I was able to calibrate the gauge to +/- 2psi but it was a total PITA. So here's what the inside of the gauge looks like:

5334483328_99c15340d3.jpg


As the pressure increases, the Bourdon Tube wants to straighten out, like a let's say "balloon". This causes the pinion to turn the dial. To adjust, you have to turn the needle either higher or lower until the pinion teeth come off the gear and then move the needle a tooth or two one way or the other. It's really easy to over shoot and have to go back the other way. Oh, this will only work if you have a known good gauge to compare it too. You would need to set your tank secondary to say 15 psi and then crank up your secondary (the one you want to adjust) and then try to adjust until it is at the same pressure. Unless you really like a challenge or don't have the money for a new gauge, just buy a new one.
 
I'm having the same issue if I'm understanding correctly. I'm on my third keg, and all three thus far have had minimal carbonation and taste similar to when tasting during the hydrometer measurement (only slightly more carbonated). I'm new to kegging though, and haven't given carbonation more than 3 days (at 30psi), which I understand for a 65-70 degree temperature, is the norm? Maybe I'll give it a full week just to see what happens?
 
ebj5883 said:
I'm having the same issue if I'm understanding correctly. I'm on my third keg, and all three thus far have had minimal carbonation and taste similar to when tasting during the hydrometer measurement (only slightly more carbonated). I'm new to kegging though, and haven't given carbonation more than 3 days (at 30psi), which I understand for a 65-70 degree temperature, is the norm? Maybe I'll give it a full week just to see what happens?

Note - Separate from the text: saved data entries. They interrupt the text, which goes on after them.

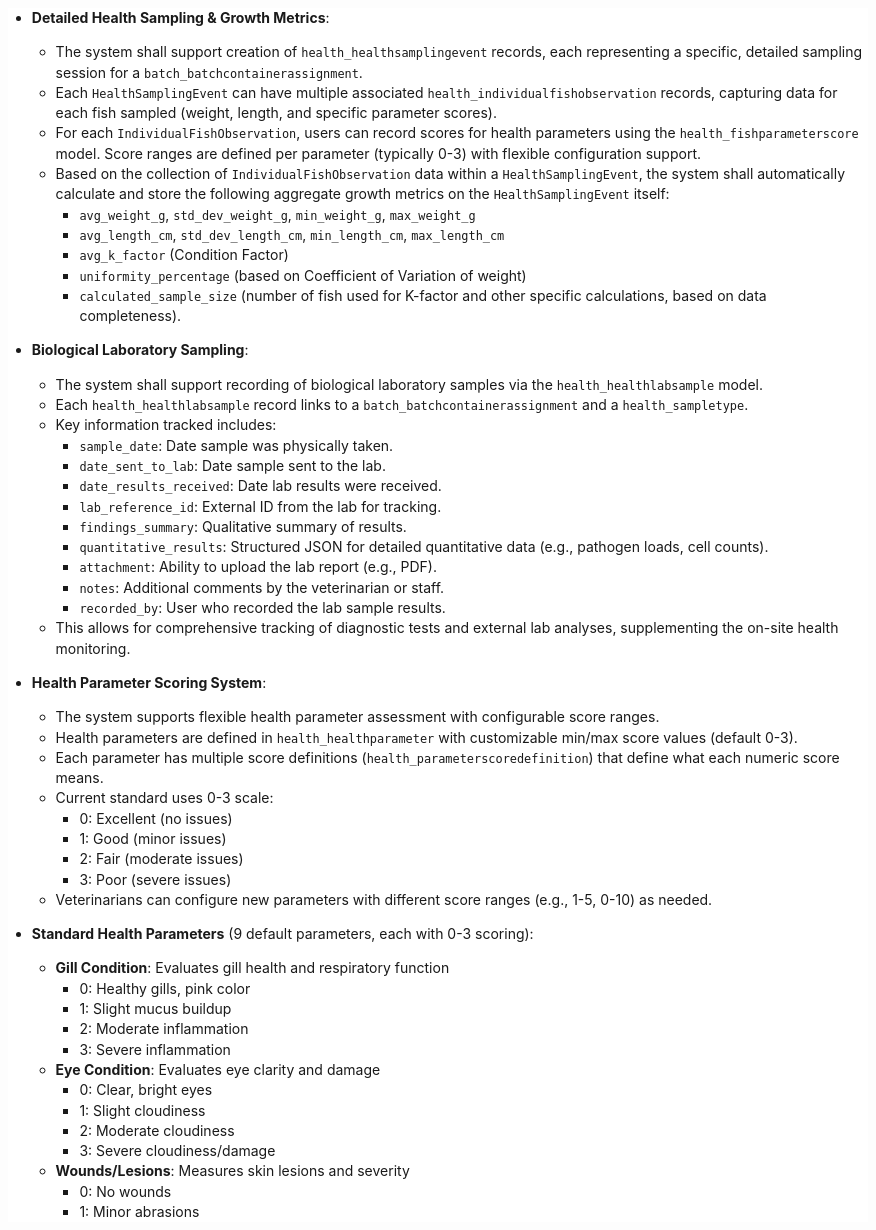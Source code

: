  - **Detailed Health Sampling & Growth Metrics**:
    - The system shall support creation of `health_healthsamplingevent` records, each representing a specific, detailed sampling session for a `batch_batchcontainerassignment`.
    - Each `HealthSamplingEvent` can have multiple associated `health_individualfishobservation` records, capturing data for each fish sampled (weight, length, and specific parameter scores).
    - For each `IndividualFishObservation`, users can record scores for health parameters using the `health_fishparameterscore` model. Score ranges are defined per parameter (typically 0-3) with flexible configuration support.
    - Based on the collection of `IndividualFishObservation` data within a `HealthSamplingEvent`, the system shall automatically calculate and store the following aggregate growth metrics on the `HealthSamplingEvent` itself:
      - `avg_weight_g`, `std_dev_weight_g`, `min_weight_g`, `max_weight_g`
      - `avg_length_cm`, `std_dev_length_cm`, `min_length_cm`, `max_length_cm`
      - `avg_k_factor` (Condition Factor)
      - `uniformity_percentage` (based on Coefficient of Variation of weight)
      - `calculated_sample_size` (number of fish used for K-factor and other specific calculations, based on data completeness).

  - **Biological Laboratory Sampling**:
    - The system shall support recording of biological laboratory samples via the `health_healthlabsample` model.
    - Each `health_healthlabsample` record links to a `batch_batchcontainerassignment` and a `health_sampletype`.
    - Key information tracked includes:
      - `sample_date`: Date sample was physically taken.
      - `date_sent_to_lab`: Date sample sent to the lab.
      - `date_results_received`: Date lab results were received.
      - `lab_reference_id`: External ID from the lab for tracking.
      - `findings_summary`: Qualitative summary of results.
      - `quantitative_results`: Structured JSON for detailed quantitative data (e.g., pathogen loads, cell counts).
      - `attachment`: Ability to upload the lab report (e.g., PDF).
      - `notes`: Additional comments by the veterinarian or staff.
      - `recorded_by`: User who recorded the lab sample results.
    - This allows for comprehensive tracking of diagnostic tests and external lab analyses, supplementing the on-site health monitoring.

  - **Health Parameter Scoring System**:
    - The system supports flexible health parameter assessment with configurable score ranges.
    - Health parameters are defined in `health_healthparameter` with customizable min/max score values (default 0-3).
    - Each parameter has multiple score definitions (`health_parameterscoredefinition`) that define what each numeric score means.
    - Current standard uses 0-3 scale:
      - 0: Excellent (no issues)
      - 1: Good (minor issues)
      - 2: Fair (moderate issues)
      - 3: Poor (severe issues)
    - Veterinarians can configure new parameters with different score ranges (e.g., 1-5, 0-10) as needed.
    
  - **Standard Health Parameters** (9 default parameters, each with 0-3 scoring):
    - **Gill Condition**: Evaluates gill health and respiratory function
      - 0: Healthy gills, pink color
      - 1: Slight mucus buildup
      - 2: Moderate inflammation
      - 3: Severe inflammation
    - **Eye Condition**: Evaluates eye clarity and damage
      - 0: Clear, bright eyes
      - 1: Slight cloudiness
      - 2: Moderate cloudiness
      - 3: Severe cloudiness/damage
    - **Wounds/Lesions**: Measures skin lesions and severity
      - 0: No wounds
      - 1: Minor abrasions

Leave for a few weeks at low pressure or roll a couple times a day for quicker carbonating.
 
I am having a rough time getting the carbonation levels I want too... this thread has some good ideas.
 
Leave for a few weeks at low pressure or roll a couple times a day for quicker carbonating.

Is "rolling" as simple as it sounds, in that I would simply roll my keg for a few minutes 2-3 times a day? I'm also carbonating inside my freezerator, should I change this to room temperature?
 
ebj5883 said:
Is "rolling" as simple as it sounds, in that I would simply roll my keg for a few minutes 2-3 times a day? I'm also carbonating inside my freezerator, should I change this to room temperature?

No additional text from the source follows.